On October 15, 2019, as approved by the Company’s board of directors and shareholders, the Company repurchased 7,026,030 and 275,000 ordinary shares from Smart Share Holding and Smart Share CGY, respectively, at the purchase price of US$0.8218 per share with an aggregate consideration of US$6 million (RMB42,070). This consideration was passed by Smart Share Holding and Smart Share CGY to the founders and employees who are considered as the holders of the economics associated with the ordinary shares repurchased. The shares were cancelled by the Company after the repurchase. Since the economics of the ordinary shares repurchased from Smart Share Holding and Smart Share CGY were ultimately held by the founders and employees of the Company as a result of the vesting of the restricted shares and RSUs, the excess of the repurchase price over the fair value of the Company’s ordinary shares on the date of the transaction of RMB17,421 in the aggregate was recorded as share-based compensation expense within general and administrative expenses.
In January 2021, the Company’s board of directors resolved the surrender of 34,703,970 ordinary shares of Smart Share Holdings and issued the corresponding 27,397,000 ordinary shares to Super June Limited and 7,306,970 ordinary shares to Victor Family Limited, respectively, for no consideration. Super June Limited and Victor Family Limited are entities owned by two founders of the Group respectively. After the transaction, each founder holds the same percentage of the equity interest of the Group directly as the ones used to be held indirectly through Smart Share Holding.
In January 2021, the Company’s shareholders and board of directors approved a share incentive plan (the “2021 Share Incentive Plan”) for its employees, directors and external consultants. In connection with the adoption of the 2021 Share Incentive Plan, the Company’s board of directors have resolved the surrender of 44,566,250 ordinary shares of Smart Share CGY and 2,000,000 ordinary shares of Smart Share Brothers for no consideration.
Pursuant to a resolution made by the Company’s board of directors and shareholders on March 12, 2021, the Company adopted a dual-class share structure. A total of 73,973,970 then issued and outstanding ordinary shares were re-designated and re-classed into Class B ordinary shares on a one-for-one basis immediately prior to the completion of the IPO. The remaining issued and outstanding ordinary shares and all the Series Seed, Series A, Series A-1, Series B-1, Series B-2, Series C-1, Series C-2, Series D-1 and Series D-2 Convertible Redeemable Preferred Shares were converted to Class A ordinary shares, in each case on a one-for-one basis immediately prior to the completion of the IPO. Each Class A ordinary share is entitled to one vote and each Class B ordinary share is entitled to 10 votes. Each Class B ordinary share is convertible into one Class A ordinary share at any time at the option of the holder thereof. Except for the voting and conversion rights, holders of Class A ordinary shares and Class B ordinary shares have the same rights.

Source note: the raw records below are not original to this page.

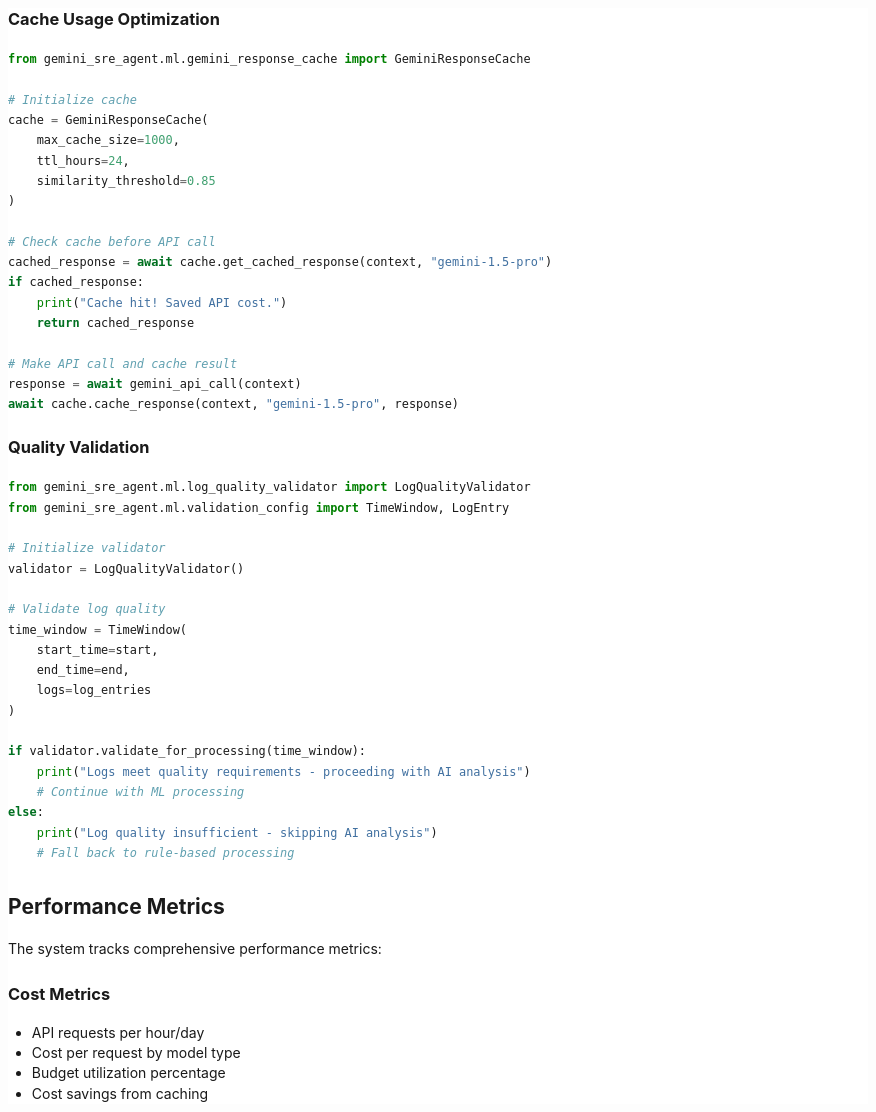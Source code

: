 ### Cache Usage Optimization

```python
from gemini_sre_agent.ml.gemini_response_cache import GeminiResponseCache

# Initialize cache
cache = GeminiResponseCache(
    max_cache_size=1000,
    ttl_hours=24,
    similarity_threshold=0.85
)

# Check cache before API call
cached_response = await cache.get_cached_response(context, "gemini-1.5-pro")
if cached_response:
    print("Cache hit! Saved API cost.")
    return cached_response

# Make API call and cache result
response = await gemini_api_call(context)
await cache.cache_response(context, "gemini-1.5-pro", response)
```

### Quality Validation

```python
from gemini_sre_agent.ml.log_quality_validator import LogQualityValidator
from gemini_sre_agent.ml.validation_config import TimeWindow, LogEntry

# Initialize validator
validator = LogQualityValidator()

# Validate log quality
time_window = TimeWindow(
    start_time=start,
    end_time=end,
    logs=log_entries
)

if validator.validate_for_processing(time_window):
    print("Logs meet quality requirements - proceeding with AI analysis")
    # Continue with ML processing
else:
    print("Log quality insufficient - skipping AI analysis")
    # Fall back to rule-based processing
```

## Performance Metrics

The system tracks comprehensive performance metrics:

### Cost Metrics
- API requests per hour/day
- Cost per request by model type
- Budget utilization percentage
- Cost savings from caching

In April 2021, the Company completed its IPO on NASDAQ and issued 35,300,000 Class A ordinary shares at the offering price of US$4.25 per share with the net proceeds of RMB896,320 after deducting underwriting discounts and commissions and other offering expenses.
In August 2021, the Company issued 28,000,000 Class A ordinary shares for nominal consideration and deposited these shares in the Bank of New York Mellon. Such shares were issued by the Company for the purpose to issue to the Company’s employees upon the vesting of their RSUs or the exercise of their share options under the Company’s 2021 Share Incentive Plan. Such shares are presented as treasury shares in the consolidated balance sheets until the issuance to the Company’s employees.
As of December 31, 2021, the Company had 609,026,779 ordinary shares authorized, 452,898,177 shares of Class A Ordinary Shares and 73,973,970 shares of Class B Ordinary Shares issued, and 443,533,171 shares of Class A Ordinary Shares and 73,973,970 shares of Class B Ordinary Shares were outstanding, respectively.
As of December 31, 2022, the Company had 609,026,779 ordinary shares authorized, 452,898,177 shares of Class A Ordinary Shares and 73,973,970 shares of Class B Ordinary Shares issued, and 444,390,065 shares of Class A Ordinary Shares and 73,973,970 shares of Class B Ordinary Shares were outstanding, respectively.